St Michael's Abbey
- St Michael's Abbey, Antwerp, engraved after Peter Paul Rubens
- Interactive map of St Michael's Abbey

Monastery information
- Other name: Abbatia Sancti Michaelis Antverpiae
- Order: Premonstratensian
- Established: 1124
- Disestablished: 1795

People
- Founder: Norbert of Xanten

Architecture
- Status: suppressed 1795
- Functional status: demolished 1831

= St. Michael's Abbey, Antwerp =

St Michael's Abbey in Antwerp was a Premonstratensian abbey founded in 1124 by Norbert of Xanten and laid waste during the French Revolutionary Wars. In 1807 a semaphore station was installed in the tower of the church. The buildings were demolished in 1831.

The abbey has been described as "one of the key churches and most significant monuments in Antwerp from its foundation in the 12th century to its destruction in the nineteenth."

==History==
Until 1124 a collegiate church dedicated to Saint Michael and served by 12 secular canons was the only parish church in Antwerp.
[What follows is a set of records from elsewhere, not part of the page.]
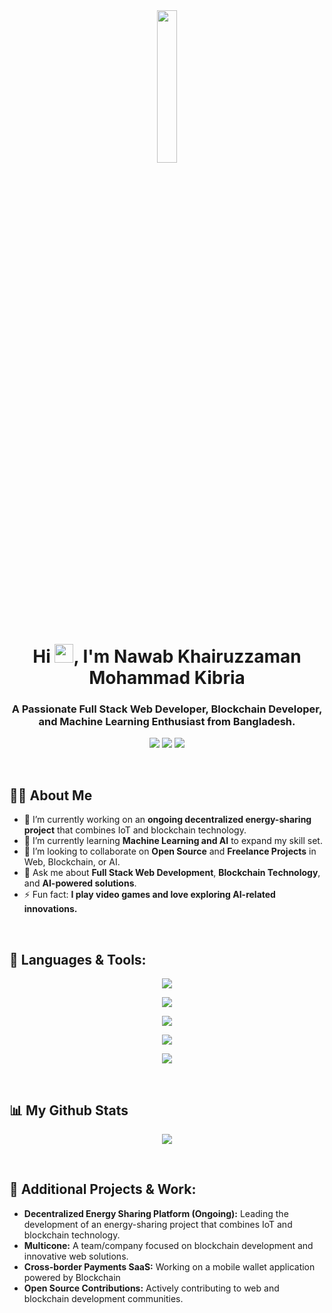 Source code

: <div align="center"><img width="25%" height="auto" src="https://img.icons8.com/external-kiranshastry-lineal-color-kiranshastry/256/000000/external-developer-coding-kiranshastry-lineal-color-kiranshastry.png"/></div>

<h1 align="center">Hi <img src="https://raw.githubusercontent.com/MartinHeinz/MartinHeinz/master/wave.gif" width="30px">, I'm Nawab Khairuzzaman Mohammad Kibria</h1>
<h3 align="center">A Passionate Full Stack Web Developer, Blockchain Developer, and Machine Learning Enthusiast from Bangladesh.</h3>

<p align="center">
  <a href="https://kibria.me"><img src="https://img.shields.io/badge/Portfolio-Visit-brightgreen?style=flat-square&logo=google-chrome"></a>
  <a href="mailto:nawabkhairuzzaman@gmail.com"><img src="https://img.shields.io/badge/Email-nawabkhairuzzaman@gmail.com-red?style=flat-square&logo=gmail"></a>
  <a href="https://www.linkedin.com/in/nawab-kibria/"><img src="https://img.shields.io/badge/LinkedIn-nawab_kibria-blue?style=flat-square&logo=linkedin"></a>
</p>

<br />

## 👨‍💻 About Me

- 🔭 I’m currently working on an **ongoing decentralized energy-sharing project** that combines IoT and blockchain technology.
- 🌱 I’m currently learning **Machine Learning and AI** to expand my skill set.
- 👯 I’m looking to collaborate on **Open Source** and **Freelance Projects** in Web, Blockchain, or AI.
- 💬 Ask me about **Full Stack Web Development**, **Blockchain Technology**, and **AI-powered solutions**.
- ⚡ Fun fact: **I play video games and love exploring AI-related innovations.**

<br />

## 🚀 Languages & Tools:

<p align="center">
  <a href="#">
    <img src="https://skillicons.dev/icons?i=js,ts,wasm,solidity,php,cpp,java,python,go,rust" />
  </a>
</p>

<p align="center">
  <a href="#">
    <img src="https://skillicons.dev/icons?i=nestjs,react,nextjs,vite,remix,express,laravel,flutter,cypress,jest" />
  </a>
</p>

<p align="center">
  <a href="#">
    <img src="https://skillicons.dev/icons?i=mongodb,mysql,postgres,firebase,kafka,redis,rabbitmq" />
  </a>
</p>

<p align="center">
  <a href="#">
    <img src="https://skillicons.dev/icons?i=docker,kubernetes,jenkins,git,github,aws,googlecloud,terraform,nginx" />
  </a>
</p>
<p align="center">
  <a href="#">
    <img src="https://skillicons.dev/icons?i=vscode,postman,blender,figma,ai,ps,xd,anaconda,tensorflow" />
  </a>
</p>

<br/>

## 📊 My Github Stats

<p align="center">
  <a href="https://github.com/nawab69"><img src="https://github-readme-streak-stats.herokuapp.com/?user=nawab69&theme=black-ice&hide_border=true&stroke=0000&background=060A0CD0"/></a>
</p>

<br/>

## 🔗 Additional Projects & Work:

- **Decentralized Energy Sharing Platform (Ongoing):** Leading the development of an energy-sharing project that combines IoT and blockchain technology.
- **Multicone:** A team/company focused on blockchain development and innovative web solutions.
- **Cross-border Payments SaaS:** Working on a mobile wallet application powered by Blockchain
- **Open Source Contributions:** Actively contributing to web and blockchain development communities.

<br/>
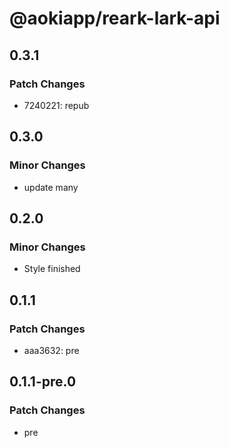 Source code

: # @aokiapp/reark-lark-api

## 0.3.1

### Patch Changes

- 7240221: repub

## 0.3.0

### Minor Changes

- update many

## 0.2.0

### Minor Changes

- Style finished

## 0.1.1

### Patch Changes

- aaa3632: pre

## 0.1.1-pre.0

### Patch Changes

- pre
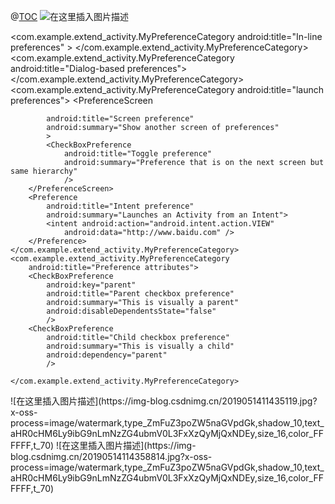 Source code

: @[TOC](实验四)
![在这里插入图片描述](https://img-blog.csdnimg.cn/20190514114248791.png?x-oss-process=image/watermark,type_ZmFuZ3poZW5naGVpdGk,shadow_10,text_aHR0cHM6Ly9ibG9nLmNzZG4ubmV0L3FxXzQyMjQxNDEy,size_16,color_FFFFFF,t_70)
<?xml version="1.0" encoding="utf-8"?>
<PreferenceScreen xmlns:android="http://schemas.android.com/apk/res/android"
    android:layout_width="match_parent"
    android:layout_height="match_parent">
    <com.example.extend_activity.MyPreferenceCategory
        android:title="In-line preferences"
        >
        <CheckBoxPreference
            android:key="pref_sync"
            android:title="Checkbox preference"
            android:summary="This is a checkbox"
            />
    </com.example.extend_activity.MyPreferenceCategory>
    <com.example.extend_activity.MyPreferenceCategory
        android:title="Dialog-based preferences">
        <EditTextPreference
            android:key="pref"
            android:title="Edit text preference"
            android:summary="An example that uses an edit text dialog"
            android:dialogTitle="Enter your favorite animal"
            />
        <ListPreference
            android:key="pref_syncConnectionType"
            android:title="List preference"
            android:summary="An example that uses a list dialog "
            android:dialogTitle="Choose One"
            android:entries="@array/list_entries"
            android:entryValues="@array/list_entries"
            android:defaultValue="@array/list_entries" />
    </com.example.extend_activity.MyPreferenceCategory>
    <com.example.extend_activity.MyPreferenceCategory
        android:title="launch preferences">
        <PreferenceScreen

            android:title="Screen preference"
            android:summary="Show another screen of preferences"
            >
            <CheckBoxPreference
                android:title="Toggle preference"
                android:summary="Preference that is on the next screen but same hierarchy"
                />
        </PreferenceScreen>
        <Preference
            android:title="Intent preference"
            android:summary="Launches an Activity from an Intent">
            <intent android:action="android.intent.action.VIEW"
                android:data="http://www.baidu.com" />
        </Preference>
    </com.example.extend_activity.MyPreferenceCategory>
    <com.example.extend_activity.MyPreferenceCategory
        android:title="Preference attributes">
        <CheckBoxPreference
            android:key="parent"
            android:title="Parent checkbox preference"
            android:summary="This is visually a parent"
            android:disableDependentsState="false"
            />
        <CheckBoxPreference
            android:title="Child checkbox preference"
            android:summary="This is visually a child"
            android:dependency="parent"
            />

    </com.example.extend_activity.MyPreferenceCategory>
</PreferenceScreen>
![在这里插入图片描述](https://img-blog.csdnimg.cn/2019051411435119.jpg?x-oss-process=image/watermark,type_ZmFuZ3poZW5naGVpdGk,shadow_10,text_aHR0cHM6Ly9ibG9nLmNzZG4ubmV0L3FxXzQyMjQxNDEy,size_16,color_FFFFFF,t_70)
![在这里插入图片描述](https://img-blog.csdnimg.cn/20190514114358814.jpg?x-oss-process=image/watermark,type_ZmFuZ3poZW5naGVpdGk,shadow_10,text_aHR0cHM6Ly9ibG9nLmNzZG4ubmV0L3FxXzQyMjQxNDEy,size_16,color_FFFFFF,t_70)
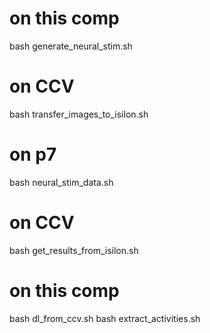 # on this comp
bash generate_neural_stim.sh

# on CCV
bash transfer_images_to_isilon.sh

# on p7
bash neural_stim_data.sh

# on CCV
bash get_results_from_isilon.sh

# on this comp
bash dl_from_ccv.sh
bash extract_activities.sh

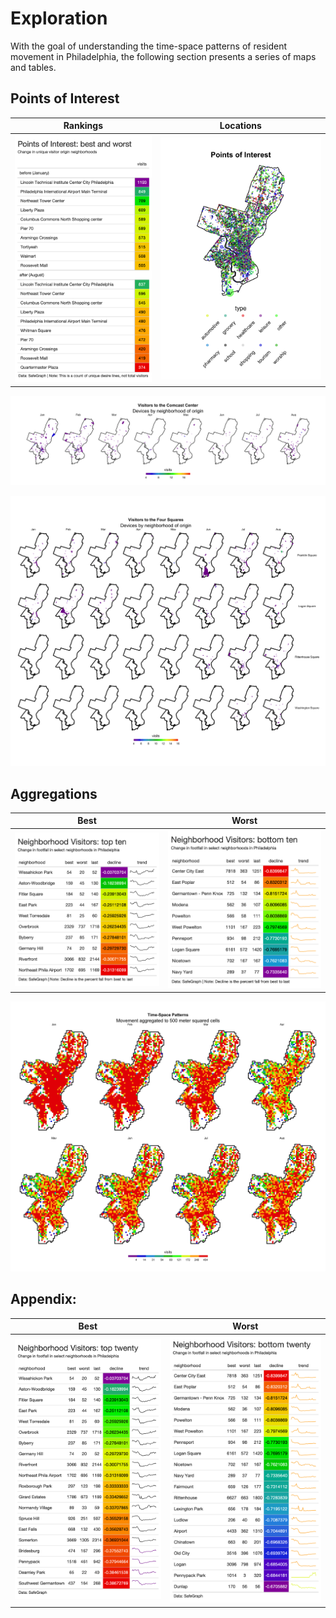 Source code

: Exploration
===========

With the goal of understanding the time-space patterns of resident
movement in Philadelphia, the following section presents a series of
maps and tables.

Points of Interest
------------------

<table>
<thead>
<tr class="header">
<th style="text-align: center;">Rankings</th>
<th style="text-align: center;">Locations</th>
</tr>
</thead>
<tbody>
<tr class="odd">
<td style="text-align: center;"><img src="https://raw.githubusercontent.com/asrenninger/philamonitor/master/viz/connections.png" /></td>
<td style="text-align: center;"><img src="https://raw.githubusercontent.com/asrenninger/philamonitor/master/viz/context.png" /></td>
</tr>
</tbody>
</table>

![](https://raw.githubusercontent.com/asrenninger/philamonitor/master/viz/comcast.png)

![](https://raw.githubusercontent.com/asrenninger/philamonitor/master/viz/parks.png)

Aggregations
------------

<table>
<thead>
<tr class="header">
<th style="text-align: center;">Best</th>
<th style="text-align: center;">Worst</th>
</tr>
</thead>
<tbody>
<tr class="odd">
<td style="text-align: center;"><img src="https://raw.githubusercontent.com/asrenninger/philamonitor/master/viz/top10.png" /></td>
<td style="text-align: center;"><img src="https://raw.githubusercontent.com/asrenninger/philamonitor/master/viz/bottom10.png" /></td>
</tr>
</tbody>
</table>

![](https://raw.githubusercontent.com/asrenninger/philamonitor/master/viz/grid.png)

Appendix:
---------

<table>
<thead>
<tr class="header">
<th style="text-align: center;">Best</th>
<th style="text-align: center;">Worst</th>
</tr>
</thead>
<tbody>
<tr class="odd">
<td style="text-align: center;"><img src="https://raw.githubusercontent.com/asrenninger/philamonitor/master/viz/top20.png" /></td>
<td style="text-align: center;"><img src="https://raw.githubusercontent.com/asrenninger/philamonitor/master/viz/bottom20.png" /></td>
</tr>
</tbody>
</table>
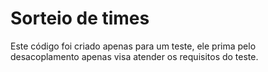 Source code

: <h1>Sorteio de times</h1>
<p>Este código foi criado apenas para um teste, ele prima pelo desacoplamento apenas visa atender 
os requisitos do teste.</p>
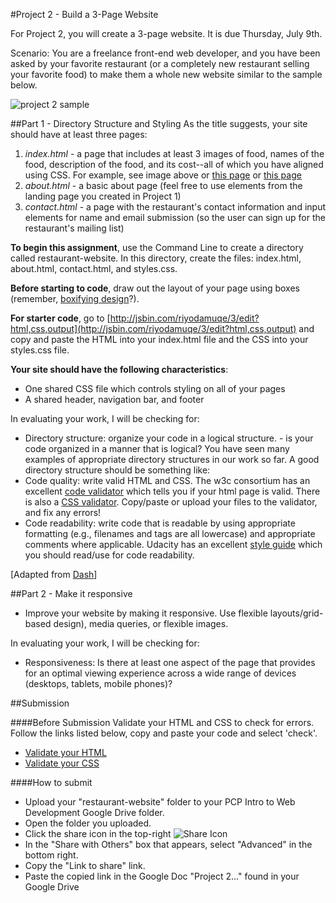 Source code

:#Project 2 - Build a 3-Page Website

For Project 2, you will create a 3-page website.  It is due Thursday, July 9th. 

Scenario: You are a freelance front-end web developer, and you have been asked by your favorite restaurant (or a completely new restaurant selling your favorite food) to make them a whole new website similar to the sample below.

![project 2 sample](https://raw.githubusercontent.com/fma2/pcp-intro-web-development/master/resources/images/project2-sample.png)


##Part 1 - Directory Structure and Styling
As the title suggests, your site should have at least three pages:

1. *index.html* - a page that includes at least 3 images of food, names of the food, description of the food, and its cost--all of which you have aligned using CSS. For example, see image above or [this page](http://www.smashingmagazine.com/images/xhtml-css-templates/decentgallery.jpg) or [this page](http://www.smashingmagazine.com/images/gal/minishowcase.jpg)
2. *about.html*  - a basic about page (feel free to use elements from the landing page you created in Project 1)
3. *contact.html* - a page with the restaurant's contact information and input elements for name and email submission (so the user can sign up for the restaurant's mailing list)

**To begin this assignment**, use the Command Line to create a directory called restaurant-website.  In this directory, create the files: index.html, about.html, contact.html, and styles.css.

**Before starting to code**, draw out the layout of your page using boxes (remember, [boxifying design](https://docs.google.com/presentation/d/1CBYD9bsQmbMLX5sZINM4B6Bx5oFDcE64_jezmKzvHLQ/edit)?).  

**For starter code**, go to [http://jsbin.com/riyodamuqe/3/edit?html,css,output](http://jsbin.com/riyodamuqe/3/edit?html,css,output) and copy and paste the HTML into your index.html file and the CSS into your styles.css file.

**Your site should have the following characteristics**:

- One shared CSS file which controls styling on all of your pages
- A shared header, navigation bar, and footer 

In evaluating your work, I will be checking for:

- Directory structure: organize your code in a logical structure.  - is your code organized in a manner that is logical? You have seen many examples of appropriate directory structures in our work so far.  A good directory structure should be something like:
- Code quality: write valid HTML and CSS. The w3c consortium has an excellent [code validator](http://validator.w3.org/#validate_by_input) which tells you if your html page is valid.  There is also a [CSS validator](http://jigsaw.w3.org/css-validator/). Copy/paste or upload your files to the validator, and fix any errors! 
- Code readability: write code that is readable by using appropriate formatting (e.g., filenames and tags are all lowercase) and appropriate comments where applicable. Udacity has an excellent [style guide](http://udacity.github.io/frontend-nanodegree-styleguide/) which you should read/use for code readability.

[Adapted from [Dash](https://dash.generalassemb.ly/projects)]

##Part 2 - Make it responsive

- Improve your website by making it responsive.  Use flexible layouts/grid-based design), media queries, or flexible images.

In evaluating your work, I will be checking for:

- Responsiveness: Is there at least one aspect of the page that  provides for an optimal viewing experience across a wide range of devices (desktops, tablets, mobile phones)?

##Submission

####Before Submission
Validate your HTML and CSS to check for errors.  Follow the links listed below, copy and paste your code and select 'check'.

- [Validate your HTML](http://validator.w3.org/#validate_by_input)
- [Validate your CSS](http://jigsaw.w3.org/css-validator/#validate_by_input)

####How to submit

- Upload your "restaurant-website" folder to your PCP Intro to Web Development Google Drive folder. 
- Open the folder you uploaded.
- Click the share icon in the top-right ![Share Icon](https://lh3.ggpht.com/wT7L2ASU5dabFd038gIVuFdXciuesFY4aN5fdGkl1Yf0in0G5ez16R63xGtBAg=w18-h18)
- In the "Share with Others" box that appears, select "Advanced" in the bottom right.  
- Copy the "Link to share" link.
- Paste the copied link in the Google Doc "Project 2..." found in your Google Drive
In 1124 the chapter was reformed by St Norbert as a Premonstratensian abbey. The abbey buildings stood between what are now the streets Kloosterstraat and Sint-Michielskaai, and Sint-Jansvliet in the north and the Scheldestraat (Kronenbrugstraat) in the south.

The abbey obtained large tracts of land in and around Antwerp, such as the lordships of Kiel and Beerschot, the land of Haringrode and Zurenborg, and as late as 1674 Berendrecht and Zandvliet, which helped shape the ultimate territory of Antwerp.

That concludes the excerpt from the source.